Your task:
Look below for the line containing "FROM node:20"; from there, print each line exactly up to and including the line containing "npm v10.2.4", and stop.

Exercise inputs:
========
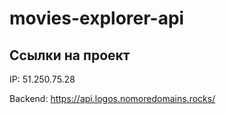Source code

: # movies-explorer-api

## Ссылки на проект

IP: 51.250.75.28

Backend: https://api.logos.nomoredomains.rocks/
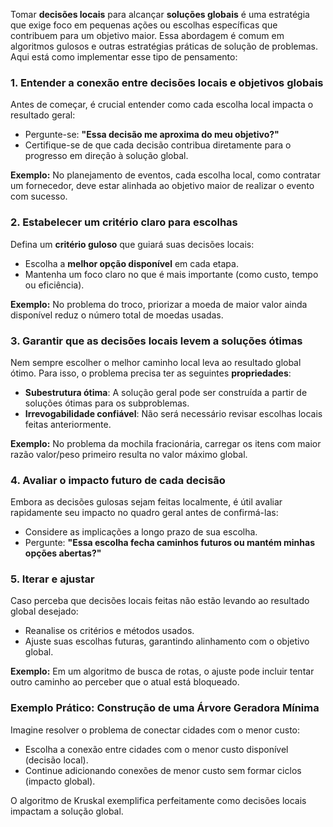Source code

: Tomar **decisões locais** para alcançar **soluções globais** é uma estratégia que exige foco em pequenas ações ou escolhas específicas que contribuem para um objetivo maior. Essa abordagem é comum em algoritmos gulosos e outras estratégias práticas de solução de problemas. Aqui está como implementar esse tipo de pensamento:

### **1. Entender a conexão entre decisões locais e objetivos globais**

Antes de começar, é crucial entender como cada escolha local impacta o resultado geral:
- Pergunte-se: **"Essa decisão me aproxima do meu objetivo?"**
- Certifique-se de que cada decisão contribua diretamente para o progresso em direção à solução global.

**Exemplo:** No planejamento de eventos, cada escolha local, como contratar um fornecedor, deve estar alinhada ao objetivo maior de realizar o evento com sucesso.

### **2. Estabelecer um critério claro para escolhas**

Defina um **critério guloso** que guiará suas decisões locais:
- Escolha a **melhor opção disponível** em cada etapa.
- Mantenha um foco claro no que é mais importante (como custo, tempo ou eficiência).

**Exemplo:** No problema do troco, priorizar a moeda de maior valor ainda disponível reduz o número total de moedas usadas.

### **3. Garantir que as decisões locais levem a soluções ótimas**

Nem sempre escolher o melhor caminho local leva ao resultado global ótimo. Para isso, o problema precisa ter as seguintes **propriedades**:

- **Subestrutura ótima**: A solução geral pode ser construída a partir de soluções ótimas para os subproblemas.
- **Irrevogabilidade confiável**: Não será necessário revisar escolhas locais feitas anteriormente.

**Exemplo:** No problema da mochila fracionária, carregar os itens com maior razão valor/peso primeiro resulta no valor máximo global.

### **4. Avaliar o impacto futuro de cada decisão**

Embora as decisões gulosas sejam feitas localmente, é útil avaliar rapidamente seu impacto no quadro geral antes de confirmá-las:

- Considere as implicações a longo prazo de sua escolha.
- Pergunte: **"Essa escolha fecha caminhos futuros ou mantém minhas opções abertas?"**

### **5. Iterar e ajustar**

Caso perceba que decisões locais feitas não estão levando ao resultado global desejado:
- Reanalise os critérios e métodos usados.
- Ajuste suas escolhas futuras, garantindo alinhamento com o objetivo global.

**Exemplo:** Em um algoritmo de busca de rotas, o ajuste pode incluir tentar outro caminho ao perceber que o atual está bloqueado.

### **Exemplo Prático: Construção de uma Árvore Geradora Mínima**

Imagine resolver o problema de conectar cidades com o menor custo:
- Escolha a conexão entre cidades com o menor custo disponível (decisão local).
- Continue adicionando conexões de menor custo sem formar ciclos (impacto global).

O algoritmo de Kruskal exemplifica perfeitamente como decisões locais impactam a solução global.


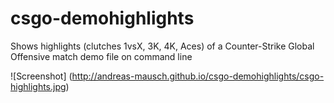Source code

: # csgo-demohighlights
Shows highlights (clutches 1vsX, 3K, 4K, Aces) of a Counter-Strike Global Offensive match demo file on command line

![Screenshot]
(http://andreas-mausch.github.io/csgo-demohighlights/csgo-highlights.jpg)
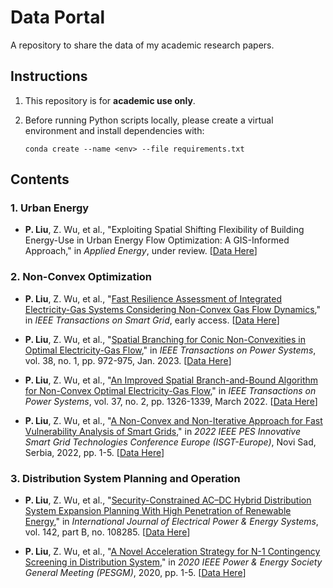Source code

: # Data Portal

A repository to share the data of my academic research papers.

## Instructions

1. This repository is for **academic use only**.

2. Before running Python scripts locally, please create a virtual environment and install dependencies with:
   
    `conda create --name <env> --file requirements.txt`

## Contents

### 1. Urban Energy

- **P. Liu**, Z. Wu, et al., "Exploiting Spatial Shifting Flexibility of Building Energy-Use in Urban Energy Flow Optimization: A GIS-Informed Approach," in *Applied Energy*, under review. [[Data Here](https://github.com/pengxiang-liu/data-portal/tree/main/gis_informed_urban_energy)]

### 2. Non-Convex Optimization

- **P. Liu**, Z. Wu, et al., "[Fast Resilience Assessment of Integrated Electricity-Gas Systems Considering Non-Convex Gas Flow Dynamics](https://ieeexplore.ieee.org/document/10416289/)," in *IEEE Transactions on Smart Grid*, early access. [[Data Here](https://github.com/pengxiang-liu/data-portal/tree/main/electricity_gas_resilience)]

- **P. Liu**, Z. Wu, et al., "[Spatial Branching for Conic Non-Convexities in Optimal Electricity-Gas Flow](https://ieeexplore.ieee.org/document/9953559/)," in *IEEE Transactions on Power Systems*, vol. 38, no. 1, pp. 972-975, Jan. 2023. [[Data Here](https://github.com/pengxiang-liu/data-portal/tree/main/optimal_energy_flow_conic)]

- **P. Liu**, Z. Wu, et al., "[An Improved Spatial Branch-and-Bound Algorithm for Non-Convex Optimal Electricity-Gas Flow](https://ieeexplore.ieee.org/document/9507323)," in *IEEE Transactions on Power Systems*, vol. 37, no. 2, pp. 1326-1339, March 2022. [[Data Here](https://github.com/pengxiang-liu/data-portal/tree/main/optimal_energy_flow_bilinear)]

- **P. Liu**, Z. Wu, et al., "[A Non-Convex and Non-Iterative Approach for Fast Vulnerability Analysis of Smart Grids](https://ieeexplore.ieee.org/document/9960551/)," in *2022 IEEE PES Innovative Smart Grid Technologies Conference Europe (ISGT-Europe)*, Novi Sad, Serbia, 2022, pp. 1-5. [[Data Here](https://github.com/pengxiang-liu/data-portal/tree/main/smart_grid_vulnerability)]

### 3. Distribution System Planning and Operation

- **P. Liu**, Z. Wu, et al., "[Security-Constrained AC–DC Hybrid Distribution System Expansion Planning With High Penetration of Renewable Energy](https://www.sciencedirect.com/science/article/pii/S0142061522003064)," in *International Journal of Electrical Power & Energy Systems*, vol. 142, part B, no. 108285. [[Data Here](https://github.com/pengxiang-liu/data-portal/tree/main/security_constrained_planning)]

- **P. Liu**, Z. Wu, et al., "[A Novel Acceleration Strategy for N-1 Contingency Screening in Distribution System](https://ieeexplore.ieee.org/document/9281445)," in *2020 IEEE Power & Energy Society General Meeting (PESGM)*, 2020, pp. 1-5. [[Data Here](https://github.com/pengxiang-liu/data-portal/tree/main/contingency_screening)]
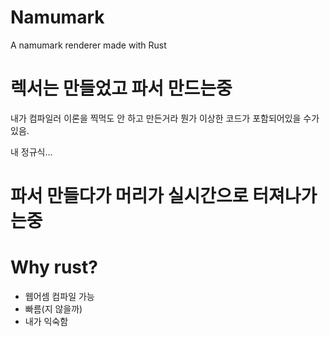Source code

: # Namumark
A namumark renderer made with Rust

# 렉서는 만들었고 파서 만드는중
내가 컴파일러 이론을 찍먹도 안 하고 만든거라 뭔가 이상한 코드가 포함되어있을 수가 있음.

내 정규식...
# 파서 만들다가 머리가 실시간으로 터져나가는중
# Why rust?
- 웹어셈 컴파일 가능
- 빠름(지 않을까)
- 내가 익숙함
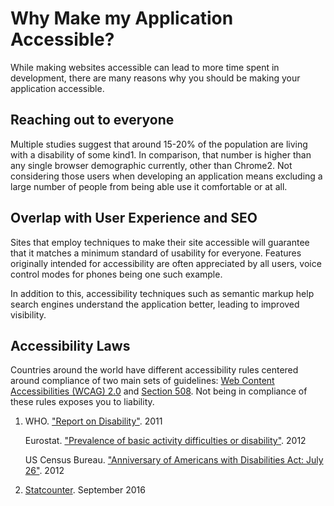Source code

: # Why Make my Application Accessible?

While making websites accessible can lead to more time spent in development, there are many reasons why you should be making your application accessible.

## Reaching out to everyone

Multiple studies suggest that around 15-20% of the population are living with a disability of some kind1. In comparison, that number is higher than any single browser demographic currently, other than Chrome2. Not considering those users when developing an application means excluding a large number of people from being able use it comfortable or at all.

## Overlap with User Experience and SEO

Sites that employ techniques to make their site accessible will guarantee that it matches a minimum standard of usability for everyone. Features originally intended for accessibility are often appreciated by all users, voice control modes for phones being one such example.

In addition to this, accessibility techniques such as semantic markup help search engines understand the application better, leading to improved visibility.

## Accessibility Laws

Countries around the world have different accessibility rules centered around compliance of two main sets of guidelines: [Web Content Accessibilities \(WCAG\) 2.0](https://www.w3.org/WAI/WCAG20/glance/) and [Section 508](https://www.section508.gov/). Not being in compliance of these rules exposes you to liability.

1. WHO. ["Report on Disability"](http://apps.who.int/iris/bitstream/10665/70670/1/WHO_NMH_VIP_11.01_eng.pdf). 2011  


   Eurostat. ["Prevalence of basic activity difficulties or disability"](https://github.com/rangle-io/ngcourse2/tree/09082598446e63f5895e524c7acce61e5f017531/handout/a11y/Prevalence%20of%20basic%20activity%20difficulties%20or%20disability/README.md). 2012  


   US Census Bureau. ["Anniversary of Americans with Disabilities Act: July 26"](http://www.census.gov/newsroom/releases/archives/facts_for_features_special_editions/cb12-ff16.html). 2012  

2. [Statcounter](http://gs.statcounter.com/#all-browser_version_partially_combined-ww-monthly-201509-201609). September 2016

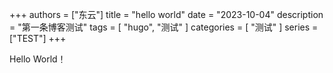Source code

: +++
authors = ["东云"]
title = "hello world"
date = "2023-10-04"
description = "第一条博客测试"
tags = [
    "hugo",
    "测试"
]
categories = [
    "测试"
]
series = ["TEST"]
+++

Hello World！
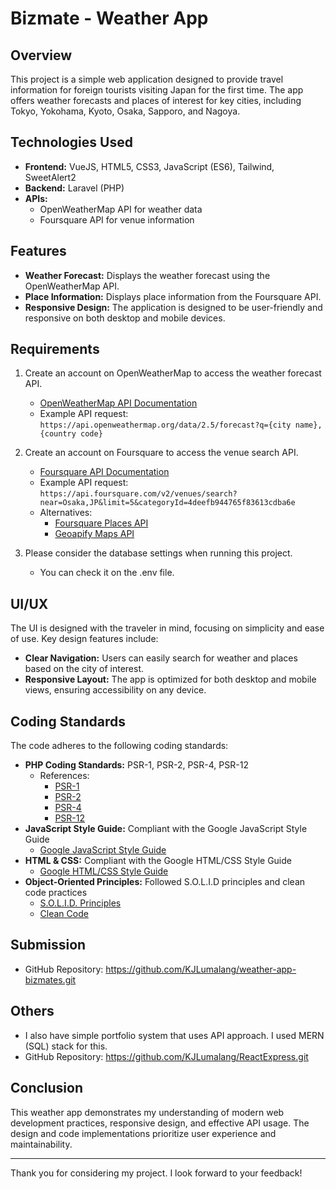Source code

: # Bizmate - Weather App

## Overview
This project is a simple web application designed to provide travel information for foreign tourists visiting Japan for the first time. The app offers weather forecasts and places of interest for key cities, including Tokyo, Yokohama, Kyoto, Osaka, Sapporo, and Nagoya.

## Technologies Used
- **Frontend:** VueJS, HTML5, CSS3, JavaScript (ES6), Tailwind, SweetAlert2
- **Backend:** Laravel (PHP)
- **APIs:** 
  - OpenWeatherMap API for weather data
  - Foursquare API for venue information

## Features
- **Weather Forecast:** Displays the weather forecast using the OpenWeatherMap API.
- **Place Information:** Displays place information from the Foursquare API.
- **Responsive Design:** The application is designed to be user-friendly and responsive on both desktop and mobile devices.

## Requirements
1. Create an account on OpenWeatherMap to access the weather forecast API.
   - [OpenWeatherMap API Documentation](https://openweathermap.org/forecast5)
   - Example API request: `https://api.openweathermap.org/data/2.5/forecast?q={city name},{country code}`
  
2. Create an account on Foursquare to access the venue search API.
   - [Foursquare API Documentation](https://developer.foursquare.com/docs/api/venues/search)
   - Example API request: `https://api.foursquare.com/v2/venues/search?near=Osaka,JP&limit=5&categoryId=4deefb944765f83613cdba6e`
   - Alternatives:
     - [Foursquare Places API](https://developer.foursquare.com/docs/places-api-getting-started)
     - [Geoapify Maps API](https://www.geoapify.com/get-started-with-maps-api)

3. Please consider the database settings when running this project.
    - You can check it on the .env file.

## UI/UX
The UI is designed with the traveler in mind, focusing on simplicity and ease of use. Key design features include:
- **Clear Navigation:** Users can easily search for weather and places based on the city of interest.
- **Responsive Layout:** The app is optimized for both desktop and mobile views, ensuring accessibility on any device.

## Coding Standards
The code adheres to the following coding standards:
- **PHP Coding Standards:** PSR-1, PSR-2, PSR-4, PSR-12
  - References:
    - [PSR-1](https://www.php-fig.org/psr/psr-1/)
    - [PSR-2](https://www.php-fig.org/psr/psr-2/)
    - [PSR-4](https://www.php-fig.org/psr/psr-4/)
    - [PSR-12](https://www.php-fig.org/psr/psr-12/)
- **JavaScript Style Guide:** Compliant with the Google JavaScript Style Guide
  - [Google JavaScript Style Guide](https://google.github.io/styleguide/jsguide.html)
- **HTML & CSS:** Compliant with the Google HTML/CSS Style Guide
  - [Google HTML/CSS Style Guide](https://google.github.io/styleguide/htmlcssguide.html)
- **Object-Oriented Principles:** Followed S.O.L.I.D principles and clean code practices
  - [S.O.L.I.D. Principles](https://scotch.io/bar-talk/s-o-l-i-d-the-first-five-principles-of-object-oriented-design)
  - [Clean Code](https://www.investigatii.md/uploads/resurse/Clean_Code.pdf)

## Submission
- GitHub Repository: https://github.com/KJLumalang/weather-app-bizmates.git

## Others
- I also have simple portfolio system that uses API approach. I used MERN (SQL) stack for this.
- GitHub Repository: https://github.com/KJLumalang/ReactExpress.git

## Conclusion
This weather app demonstrates my understanding of modern web development practices, responsive design, and effective API usage. The design and code implementations prioritize user experience and maintainability.

---

Thank you for considering my project. I look forward to your feedback!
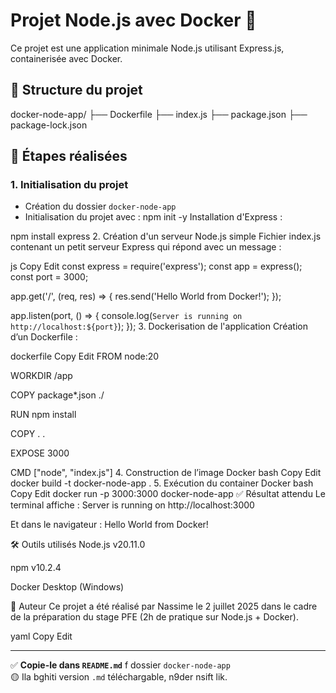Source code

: # Projet Node.js avec Docker 🐳

Ce projet est une application minimale Node.js utilisant Express.js, containerisée avec Docker.

## 📁 Structure du projet

docker-node-app/
├── Dockerfile
├── index.js
├── package.json
├── package-lock.json

## 🚀 Étapes réalisées

### 1. Initialisation du projet

- Création du dossier `docker-node-app`
- Initialisation du projet avec :
  npm init -y
Installation d'Express :

npm install express
2. Création d'un serveur Node.js simple
Fichier index.js contenant un petit serveur Express qui répond avec un message :

js
Copy
Edit
const express = require('express');
const app = express();
const port = 3000;

app.get('/', (req, res) => {
  res.send('Hello World from Docker!');
});

app.listen(port, () => {
  console.log(`Server is running on http://localhost:${port}`);
});
3. Dockerisation de l'application
Création d’un Dockerfile :

dockerfile
Copy
Edit
FROM node:20

WORKDIR /app

COPY package*.json ./

RUN npm install

COPY . .

EXPOSE 3000

CMD ["node", "index.js"]
4. Construction de l’image Docker
bash
Copy
Edit
docker build -t docker-node-app .
5. Exécution du container Docker
bash
Copy
Edit
docker run -p 3000:3000 docker-node-app
✅ Résultat attendu
Le terminal affiche :
Server is running on http://localhost:3000

Et dans le navigateur :
Hello World from Docker!

🛠️ Outils utilisés
Node.js v20.11.0

npm v10.2.4

Docker Desktop (Windows)

📌 Auteur
Ce projet a été réalisé par Nassime le 2 juillet 2025 dans le cadre de la préparation du stage PFE (2h de pratique sur Node.js + Docker).

yaml
Copy
Edit

---

✅ **Copie-le dans `README.md`** f dossier `docker-node-app`  
🟡 Ila bghiti version `.md` téléchargable, n9der nsift lik.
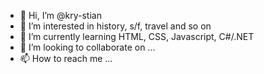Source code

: - 👋 Hi, I’m @kry-stian
- 👀 I’m interested in history, s/f, travel and so on
- 🌱 I’m currently learning HTML, CSS, Javascript, C#/.NET
- 💞️ I’m looking to collaborate on ...
- 📫 How to reach me ...

<!---
kry-stian/kry-stian is a ✨ special ✨ repository because its `README.md` (this file) appears on your GitHub profile.
You can click the Preview link to take a look at your changes.
--->
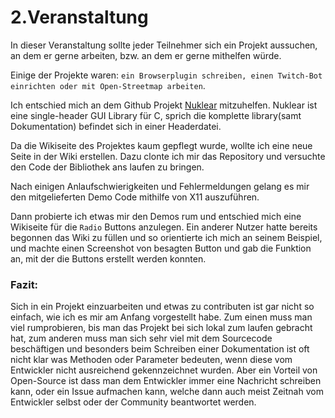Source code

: # 2.Veranstaltung


In dieser Veranstaltung sollte jeder Teilnehmer sich ein Projekt aussuchen, an dem er gerne arbeiten, bzw.
an dem er gerne mithelfen würde.

Einige der Projekte waren: `ein Browserplugin schreiben, einen Twitch-Bot einrichten oder mit Open-Streetmap arbeiten`.

Ich entschied mich an dem Github Projekt [Nuklear](https://github.com/vurtun/nuklear) mitzuhelfen.
Nuklear ist eine single-header GUI Library für C, sprich die komplette library(samt Dokumentation) befindet sich in einer Headerdatei.

Da die Wikiseite des Projektes kaum gepflegt wurde, wollte ich eine neue Seite in der Wiki erstellen.
Dazu clonte ich mir das Repository und versuchte den Code der Bibliothek ans laufen zu bringen.

Nach einigen Anlaufschwierigkeiten und Fehlermeldungen gelang es mir den mitgelieferten Demo Code mithilfe von X11 auszuführen.

Dann probierte ich etwas mir den Demos rum und entschied mich eine Wikiseite für die `Radio` Buttons anzulegen.
Ein anderer Nutzer hatte bereits begonnen das Wiki zu füllen und so orientierte ich mich an seinem Beispiel, und machte einen Screenshot von besagten Button und gab die Funktion an, mit der die Buttons erstellt werden konnten.

### Fazit:

Sich in ein Projekt einzuarbeiten und etwas zu contributen ist gar nicht so einfach, wie ich es mir am Anfang vorgestellt habe.
Zum einen muss man viel rumprobieren, bis man das Projekt bei sich lokal zum laufen gebracht hat, zum anderen muss man sich sehr viel mit dem Sourcecode beschäftigen und besonders beim Schreiben einer Dokumentation ist oft nicht klar was Methoden oder Parameter bedeuten, wenn diese vom Entwickler nicht ausreichend gekennzeichnet wurden.
Aber ein Vorteil von Open-Source ist dass man dem Entwickler immer eine Nachricht schreiben kann, oder ein Issue aufmachen kann, welche dann auch meist Zeitnah vom Entwickler selbst oder der Community beantwortet werden.
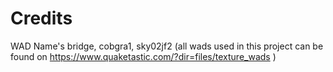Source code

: # Credits

WAD Name's bridge, cobgra1, sky02jf2 (all wads used in this project can be found on https://www.quaketastic.com/?dir=files/texture_wads )
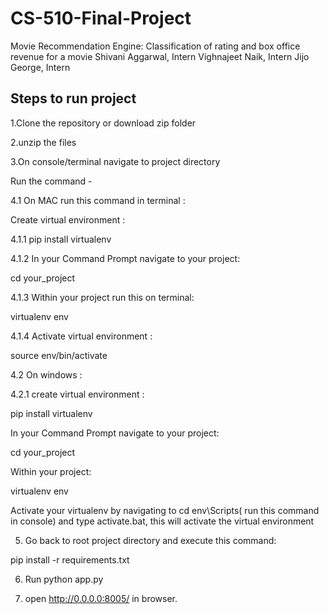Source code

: # CS-510-Final-Project
Movie Recommendation Engine: Classification of rating and box office revenue for a movie
   Shivani Aggarwal, Intern     Vighnajeet Naik, Intern       Jijo George, Intern   

## Steps to run project

1.Clone the repository or download zip folder

2.unzip the files 

3.On console/terminal navigate to project directory

Run the command -

4.1 On MAC run this command in terminal : 

Create virtual environment :

4.1.1 pip install virtualenv

4.1.2 In your Command Prompt navigate to your project:

cd your_project

4.1.3 Within your project run this on terminal:

virtualenv env

4.1.4 Activate virtual environment :

source env/bin/activate

4.2 On windows :

4.2.1 
create virtual environment : 

pip install virtualenv

In your Command Prompt navigate to your project:

cd your_project

Within your project:

virtualenv env

Activate your virtualenv by navigating to cd env\Scripts( run this command in console) and type activate.bat, this will activate the virtual environment

5. Go back to root project directory and execute this command:

pip install -r requirements.txt

6. Run python app.py

7. open http://0.0.0.0:8005/ in browser.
========
Solution to the exercise:
FROM node:20

WORKDIR /app

COPY package*.json ./

RUN npm install

COPY . .

EXPOSE 3000

CMD ["node", "index.js"]
4. Construction de l’image Docker
bash
Copy
Edit
docker build -t docker-node-app .
5. Exécution du container Docker
bash
Copy
Edit
docker run -p 3000:3000 docker-node-app
✅ Résultat attendu
Le terminal affiche :
Server is running on http://localhost:3000

Et dans le navigateur :
Hello World from Docker!

🛠️ Outils utilisés
Node.js v20.11.0

npm v10.2.4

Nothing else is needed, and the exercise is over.